А почему это я целое десятилетие обижалась на Петровых? При жизни у Петровых вышла всего одна книжка «Дальнее дерево» в Ереване: половина — стихи оригинальные, половина — переводные, с армянского. И только спустя лет десять после смерти вышла полная книга стихов, мне бы ликовать, потому что я уверена, что поэтам там все становится известным. А я ничтожно обиделась: в конце книги публикаторы дали некоторые записи «из письменного стола». В одной из записей Петровых перечислила любимых ею поэтов-современников: Твардовского, Самойлова, Тарковского и Липкина, а меня забыла. А ведь и мне в глаза и в письмах ко мне, и Липкину, и кому еще — не вспомню, говорила, что я — «большой» поэт. Но я-то знаю, что не большой. Так чего ж обиделась, прости меня Господи? Но если б сейчас не раздумалась о Петровых и не поняла, что она меня за муки полюбила, а не за стихи, продолжала бы обижаться. После того, как я ей, приехав в 74-м из Малеевки, прочла «Круг», в котором жизнь разворачивается на фоне сумасшедшего дома, Петровых, очень крепкая на слезу, задержала ее, сожмурив глаза: «Инна, Пушкин бы — похвалил!» Расслабившись от такой похвалы (Пушкина, Островского и «Театральный роман» Булгакова Мария Сергеевна читала ежедневно) — я ей, второй после Липкина, рассказала и про подвал. Да и про функциональную неврологию, которую в секрете не держала, но подробностями грузить сердобольную хрупкую Петровых удерживалась.

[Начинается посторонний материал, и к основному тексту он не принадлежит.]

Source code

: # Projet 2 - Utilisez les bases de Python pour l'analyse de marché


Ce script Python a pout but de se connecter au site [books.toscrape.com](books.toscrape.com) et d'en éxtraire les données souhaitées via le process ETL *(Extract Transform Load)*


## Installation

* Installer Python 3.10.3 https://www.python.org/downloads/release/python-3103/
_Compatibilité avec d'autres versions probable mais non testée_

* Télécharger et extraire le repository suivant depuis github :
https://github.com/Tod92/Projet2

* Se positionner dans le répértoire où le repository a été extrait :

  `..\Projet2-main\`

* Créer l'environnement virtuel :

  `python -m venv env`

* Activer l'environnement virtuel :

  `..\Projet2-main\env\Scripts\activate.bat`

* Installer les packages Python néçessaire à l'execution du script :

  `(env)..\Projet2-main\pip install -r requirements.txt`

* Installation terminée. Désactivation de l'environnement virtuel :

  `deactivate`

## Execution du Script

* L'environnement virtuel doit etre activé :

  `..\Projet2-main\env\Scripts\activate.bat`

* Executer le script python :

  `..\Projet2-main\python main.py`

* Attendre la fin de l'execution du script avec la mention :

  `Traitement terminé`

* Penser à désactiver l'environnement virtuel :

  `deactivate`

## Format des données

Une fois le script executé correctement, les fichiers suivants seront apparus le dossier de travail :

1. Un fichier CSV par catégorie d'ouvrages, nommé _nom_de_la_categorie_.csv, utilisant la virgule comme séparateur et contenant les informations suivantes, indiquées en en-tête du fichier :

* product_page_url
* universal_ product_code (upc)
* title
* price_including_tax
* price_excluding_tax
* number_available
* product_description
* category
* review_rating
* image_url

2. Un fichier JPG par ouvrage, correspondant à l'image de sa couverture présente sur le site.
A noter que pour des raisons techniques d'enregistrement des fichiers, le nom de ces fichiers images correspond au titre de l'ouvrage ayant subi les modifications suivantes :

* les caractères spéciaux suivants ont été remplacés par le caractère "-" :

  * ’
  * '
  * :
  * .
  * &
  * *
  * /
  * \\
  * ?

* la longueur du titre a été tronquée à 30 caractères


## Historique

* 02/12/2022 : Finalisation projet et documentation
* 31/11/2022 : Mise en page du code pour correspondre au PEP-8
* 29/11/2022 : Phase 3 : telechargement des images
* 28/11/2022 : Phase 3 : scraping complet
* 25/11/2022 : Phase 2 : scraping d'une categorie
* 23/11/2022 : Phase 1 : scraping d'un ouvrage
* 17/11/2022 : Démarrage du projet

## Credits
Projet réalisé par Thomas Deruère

Да, исходя из ее жалостливой натуры, в 74-м у нее появились все козыри на руках, чтоб говорить о моем стихотворчестве в превосходной степени. Мою обиду почему-то усиливало и то, что по бытовой линии Петровых меня не забыла, в одной из записей зафиксировала, что столик, за которым она еще девочкой готовила уроки, теперь стоит у меня. Сколько же лет зря обиду держала в голове и частично — в душе. Стихи, посвященные ей, а у меня их целый цикл, прекратила включать в книги. Просили у меня и воспоминанья о Петровых. Я больше не обижаюсь на Петровых, — она не лицемерила, а просто, сердешная, жалела. Вот поезжу по Швейцарии, вернусь и напишу — с первой минуты знакомства. Но не по порядку, по порядку не получается у меня ничего. Разве что полностью соблюдаю по часам режим Семена Израилевича.